Welcome once more to The Collision! A programming note: We’ll be taking a break for Thanksgiving next week, and we’ll be back to our regularly scheduled newsletter on November 30.

The Docket

  • Donald Trump’s legal team filed a motion Wednesday for a mistrial in the ongoing civil case in New York regarding claims Trump and others committed fraud. According to NBC News, the motion focuses mostly on the gag order issued by Judge Arthur Engoron following Trump’s public comments on social media criticizing Engoron’s clerk. Trump has already had to pay two fines for violating the order, which he continues to do regularly on his social media accounts.
  • So many court dates, so little time. That was the crux of the argument in a motion Trump’s lawyers filed Monday in the South Florida case involving the retainment of classified documents at Mar-a-Lago. The Trump attorneys requested Judge Aileen Cannon move a scheduled two-day hearing starting February 15 because it conflicts with another hearing scheduled for the same day in Trump’s New York hush-money case. On Thursday, Cannon granted the request and moved the hearing, which is concerned with the procedure for how to handle classified material during the trial, up to February 12, the Messenger reports.
  • By the way, the conflicting hearing in New York is to consider a motion filed by Team Trump last month to dismiss the case brought by Manhattan District Attorney Alvin Bragg. Trump will likely attend that hearing in person. This week, Bragg’s team responded with a 98-page brief explaining why this isn’t the politically motivated prosecution Trump argues it is.
  • And if you can’t tell, we’re in the midst of dismissal motion season for Trump’s trials, so get used to hearing about a lot of these motions now and in the first several weeks of the new year once judges start to consider them.
  • The impeachment inquiry into President Joe Biden continues to move forward in fits and starts. House Speaker Mike Johnson told Fox News this week that after receiving a briefing from the three committee chairs leading the inquiry that “the appropriate step is to place key witnesses under oath and question them under the penalty of perjury to fill gaps in the record.” Johnson also reiterated his “full and unwavering support” for the three Republican chairmen: Rep. James Comer of Oversight, Rep. Jim Jordan of Judiciary, and Rep. Jason Smith of Ways and Means.
  • You’ll notice Johnson has provided no definitive timeline for actually filing articles of impeachment. The Republican speaker said the House is moving “forward toward an inflection point” on impeachment—which is not much different from what he said two weeks ago: “I do believe that very soon we are coming to a point of decision on it.”

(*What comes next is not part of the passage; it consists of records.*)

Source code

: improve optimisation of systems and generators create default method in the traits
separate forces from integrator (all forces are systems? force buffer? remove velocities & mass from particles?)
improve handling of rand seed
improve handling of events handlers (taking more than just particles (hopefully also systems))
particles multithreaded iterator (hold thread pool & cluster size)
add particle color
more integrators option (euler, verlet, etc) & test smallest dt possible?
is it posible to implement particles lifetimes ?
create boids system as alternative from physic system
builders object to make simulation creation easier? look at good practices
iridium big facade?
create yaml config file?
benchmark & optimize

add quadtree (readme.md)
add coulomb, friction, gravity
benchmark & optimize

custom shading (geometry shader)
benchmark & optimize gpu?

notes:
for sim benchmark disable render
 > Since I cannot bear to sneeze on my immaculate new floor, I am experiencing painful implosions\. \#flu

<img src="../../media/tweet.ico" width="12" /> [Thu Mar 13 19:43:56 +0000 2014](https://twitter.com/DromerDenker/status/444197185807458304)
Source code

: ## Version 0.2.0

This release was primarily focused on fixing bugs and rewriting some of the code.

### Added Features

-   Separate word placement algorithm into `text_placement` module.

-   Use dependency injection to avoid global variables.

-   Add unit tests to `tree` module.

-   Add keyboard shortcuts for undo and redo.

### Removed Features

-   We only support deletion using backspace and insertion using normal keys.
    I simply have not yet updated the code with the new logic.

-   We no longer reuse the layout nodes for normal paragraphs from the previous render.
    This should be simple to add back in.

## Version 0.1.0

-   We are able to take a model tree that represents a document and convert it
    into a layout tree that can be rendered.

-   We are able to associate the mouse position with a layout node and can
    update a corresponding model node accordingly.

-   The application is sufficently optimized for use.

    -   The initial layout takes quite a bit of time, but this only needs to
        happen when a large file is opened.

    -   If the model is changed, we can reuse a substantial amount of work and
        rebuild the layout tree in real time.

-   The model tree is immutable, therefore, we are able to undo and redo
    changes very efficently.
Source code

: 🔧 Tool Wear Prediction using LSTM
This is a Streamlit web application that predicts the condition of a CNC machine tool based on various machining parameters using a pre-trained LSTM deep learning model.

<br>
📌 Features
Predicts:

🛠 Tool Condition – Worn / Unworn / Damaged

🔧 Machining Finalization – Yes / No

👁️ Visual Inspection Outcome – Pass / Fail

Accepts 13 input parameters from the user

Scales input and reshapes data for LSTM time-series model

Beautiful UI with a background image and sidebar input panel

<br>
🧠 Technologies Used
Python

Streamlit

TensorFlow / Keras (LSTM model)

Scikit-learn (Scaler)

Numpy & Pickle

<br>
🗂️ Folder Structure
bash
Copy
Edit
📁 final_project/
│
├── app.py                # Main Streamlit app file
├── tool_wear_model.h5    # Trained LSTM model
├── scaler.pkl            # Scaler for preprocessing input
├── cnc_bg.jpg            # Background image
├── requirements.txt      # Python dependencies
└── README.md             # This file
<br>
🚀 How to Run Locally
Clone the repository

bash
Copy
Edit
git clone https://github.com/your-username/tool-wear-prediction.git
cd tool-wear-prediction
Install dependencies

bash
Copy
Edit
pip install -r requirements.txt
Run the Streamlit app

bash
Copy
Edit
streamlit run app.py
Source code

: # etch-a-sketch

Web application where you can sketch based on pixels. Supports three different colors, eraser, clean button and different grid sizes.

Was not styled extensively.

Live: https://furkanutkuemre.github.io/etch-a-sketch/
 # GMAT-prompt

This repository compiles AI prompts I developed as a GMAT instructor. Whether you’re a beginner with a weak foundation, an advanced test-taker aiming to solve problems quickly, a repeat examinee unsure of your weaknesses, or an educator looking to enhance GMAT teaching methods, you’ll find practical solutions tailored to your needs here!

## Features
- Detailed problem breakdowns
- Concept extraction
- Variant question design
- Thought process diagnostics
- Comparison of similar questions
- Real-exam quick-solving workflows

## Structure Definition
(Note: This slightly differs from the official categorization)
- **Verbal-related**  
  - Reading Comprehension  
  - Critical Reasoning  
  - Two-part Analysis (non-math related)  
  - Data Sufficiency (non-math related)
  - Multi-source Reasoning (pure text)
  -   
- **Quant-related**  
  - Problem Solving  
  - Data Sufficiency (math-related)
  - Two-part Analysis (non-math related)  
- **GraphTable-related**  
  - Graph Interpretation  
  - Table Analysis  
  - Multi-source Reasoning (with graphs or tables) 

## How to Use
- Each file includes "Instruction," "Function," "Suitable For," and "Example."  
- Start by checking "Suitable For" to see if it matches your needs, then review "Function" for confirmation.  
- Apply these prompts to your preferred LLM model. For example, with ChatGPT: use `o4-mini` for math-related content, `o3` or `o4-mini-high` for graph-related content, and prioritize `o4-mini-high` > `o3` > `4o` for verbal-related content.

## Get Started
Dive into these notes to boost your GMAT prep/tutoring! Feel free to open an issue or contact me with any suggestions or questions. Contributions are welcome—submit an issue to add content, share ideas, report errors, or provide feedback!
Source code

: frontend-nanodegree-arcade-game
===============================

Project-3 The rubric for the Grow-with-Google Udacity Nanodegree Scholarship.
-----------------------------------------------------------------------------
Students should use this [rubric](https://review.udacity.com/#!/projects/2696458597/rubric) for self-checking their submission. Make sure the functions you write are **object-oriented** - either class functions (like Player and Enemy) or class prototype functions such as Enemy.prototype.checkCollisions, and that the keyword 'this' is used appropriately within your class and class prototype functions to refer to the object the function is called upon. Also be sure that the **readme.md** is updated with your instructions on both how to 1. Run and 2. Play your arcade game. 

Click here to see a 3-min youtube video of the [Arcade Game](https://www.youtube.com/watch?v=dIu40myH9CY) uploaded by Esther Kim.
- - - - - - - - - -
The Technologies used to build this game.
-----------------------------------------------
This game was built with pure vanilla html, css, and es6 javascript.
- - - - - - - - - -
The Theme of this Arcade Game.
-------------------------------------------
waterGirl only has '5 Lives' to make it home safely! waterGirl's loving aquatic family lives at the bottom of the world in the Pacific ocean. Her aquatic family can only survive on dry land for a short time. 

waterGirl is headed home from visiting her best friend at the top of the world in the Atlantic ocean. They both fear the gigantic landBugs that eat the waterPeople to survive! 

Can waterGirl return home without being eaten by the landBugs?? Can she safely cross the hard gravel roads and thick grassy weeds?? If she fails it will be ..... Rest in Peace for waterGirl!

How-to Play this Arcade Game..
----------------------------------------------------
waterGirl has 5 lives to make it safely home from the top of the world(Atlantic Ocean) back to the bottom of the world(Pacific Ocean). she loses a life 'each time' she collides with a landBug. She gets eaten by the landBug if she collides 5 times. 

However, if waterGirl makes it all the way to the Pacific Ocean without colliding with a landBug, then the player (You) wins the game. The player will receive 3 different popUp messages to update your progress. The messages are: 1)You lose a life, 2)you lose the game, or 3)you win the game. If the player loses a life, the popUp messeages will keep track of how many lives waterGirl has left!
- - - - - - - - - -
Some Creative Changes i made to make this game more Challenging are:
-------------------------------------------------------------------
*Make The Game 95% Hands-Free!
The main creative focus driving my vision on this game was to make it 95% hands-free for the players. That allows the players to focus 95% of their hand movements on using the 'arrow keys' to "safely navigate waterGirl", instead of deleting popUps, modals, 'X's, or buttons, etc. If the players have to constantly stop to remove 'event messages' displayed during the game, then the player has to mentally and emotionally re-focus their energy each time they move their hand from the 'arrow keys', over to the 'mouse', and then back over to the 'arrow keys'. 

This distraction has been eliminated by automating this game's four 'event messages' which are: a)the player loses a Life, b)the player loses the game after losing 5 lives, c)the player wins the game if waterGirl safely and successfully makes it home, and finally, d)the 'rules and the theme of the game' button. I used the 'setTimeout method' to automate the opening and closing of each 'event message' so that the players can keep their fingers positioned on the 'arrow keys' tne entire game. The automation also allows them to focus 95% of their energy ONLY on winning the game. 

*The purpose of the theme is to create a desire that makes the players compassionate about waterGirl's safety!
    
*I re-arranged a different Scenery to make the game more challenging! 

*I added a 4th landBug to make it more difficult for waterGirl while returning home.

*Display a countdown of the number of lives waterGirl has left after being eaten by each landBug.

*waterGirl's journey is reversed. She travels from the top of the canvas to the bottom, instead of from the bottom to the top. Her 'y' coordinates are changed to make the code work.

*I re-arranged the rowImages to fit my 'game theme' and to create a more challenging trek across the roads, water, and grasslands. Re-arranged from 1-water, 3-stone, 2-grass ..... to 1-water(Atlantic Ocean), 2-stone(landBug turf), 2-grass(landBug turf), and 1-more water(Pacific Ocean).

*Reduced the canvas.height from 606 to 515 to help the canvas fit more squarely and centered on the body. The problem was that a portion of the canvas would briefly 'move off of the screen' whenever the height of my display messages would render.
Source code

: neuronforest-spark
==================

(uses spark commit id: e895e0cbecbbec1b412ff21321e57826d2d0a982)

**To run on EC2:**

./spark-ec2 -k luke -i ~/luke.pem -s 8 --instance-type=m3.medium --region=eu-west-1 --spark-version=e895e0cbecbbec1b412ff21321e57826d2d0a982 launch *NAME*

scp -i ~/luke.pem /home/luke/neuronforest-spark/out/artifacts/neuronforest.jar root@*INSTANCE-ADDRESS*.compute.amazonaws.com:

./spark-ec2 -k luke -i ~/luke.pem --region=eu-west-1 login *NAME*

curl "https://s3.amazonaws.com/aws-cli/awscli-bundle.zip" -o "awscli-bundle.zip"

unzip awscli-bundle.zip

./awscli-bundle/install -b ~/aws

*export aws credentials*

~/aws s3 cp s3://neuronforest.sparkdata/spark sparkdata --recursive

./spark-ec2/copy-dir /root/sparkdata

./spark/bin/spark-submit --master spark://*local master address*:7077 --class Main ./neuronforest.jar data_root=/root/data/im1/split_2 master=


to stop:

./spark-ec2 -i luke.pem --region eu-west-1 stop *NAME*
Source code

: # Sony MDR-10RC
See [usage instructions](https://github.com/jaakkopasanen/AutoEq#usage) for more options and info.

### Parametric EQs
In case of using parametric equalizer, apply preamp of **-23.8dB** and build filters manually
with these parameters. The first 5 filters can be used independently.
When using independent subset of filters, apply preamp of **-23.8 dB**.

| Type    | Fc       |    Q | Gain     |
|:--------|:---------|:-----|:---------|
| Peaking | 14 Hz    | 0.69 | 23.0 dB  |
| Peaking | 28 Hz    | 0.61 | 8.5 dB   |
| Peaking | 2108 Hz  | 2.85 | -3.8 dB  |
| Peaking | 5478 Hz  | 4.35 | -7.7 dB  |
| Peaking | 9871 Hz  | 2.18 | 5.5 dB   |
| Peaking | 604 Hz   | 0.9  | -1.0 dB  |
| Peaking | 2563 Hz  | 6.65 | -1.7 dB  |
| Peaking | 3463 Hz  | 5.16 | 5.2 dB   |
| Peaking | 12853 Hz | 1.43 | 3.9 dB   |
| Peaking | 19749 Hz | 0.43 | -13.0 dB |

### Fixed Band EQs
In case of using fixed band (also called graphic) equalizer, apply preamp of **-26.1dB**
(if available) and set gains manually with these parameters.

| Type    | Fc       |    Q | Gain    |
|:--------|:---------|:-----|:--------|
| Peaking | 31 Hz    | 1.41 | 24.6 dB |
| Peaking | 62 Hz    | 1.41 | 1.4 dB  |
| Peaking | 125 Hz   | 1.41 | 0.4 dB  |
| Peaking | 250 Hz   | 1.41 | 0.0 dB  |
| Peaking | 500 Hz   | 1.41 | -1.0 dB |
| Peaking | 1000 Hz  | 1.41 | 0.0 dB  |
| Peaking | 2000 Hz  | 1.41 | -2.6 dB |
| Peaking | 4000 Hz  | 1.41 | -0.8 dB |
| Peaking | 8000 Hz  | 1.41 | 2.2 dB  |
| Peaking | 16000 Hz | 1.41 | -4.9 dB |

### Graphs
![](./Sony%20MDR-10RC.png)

An Unprecedented State of Affairs

Fulton County District Attorney Fani Willis speaks during a news conference at the Fulton County government building on August 14, 2023, in Atlanta. (Photo by Joe Raedle/Getty Images)
Fulton County District Attorney Fani Willis speaks during a news conference at the Fulton County government building on August 14, 2023, in Atlanta. (Photo by Joe Raedle/Getty Images)

In an interview with the Washington Post this week, Fulton County District Attorney Fani Willis made a notable prediction about Donald Trump’s upcoming trial on charges alleging that he and his co-defendants tried to overturn the 2020 election results in Georgia.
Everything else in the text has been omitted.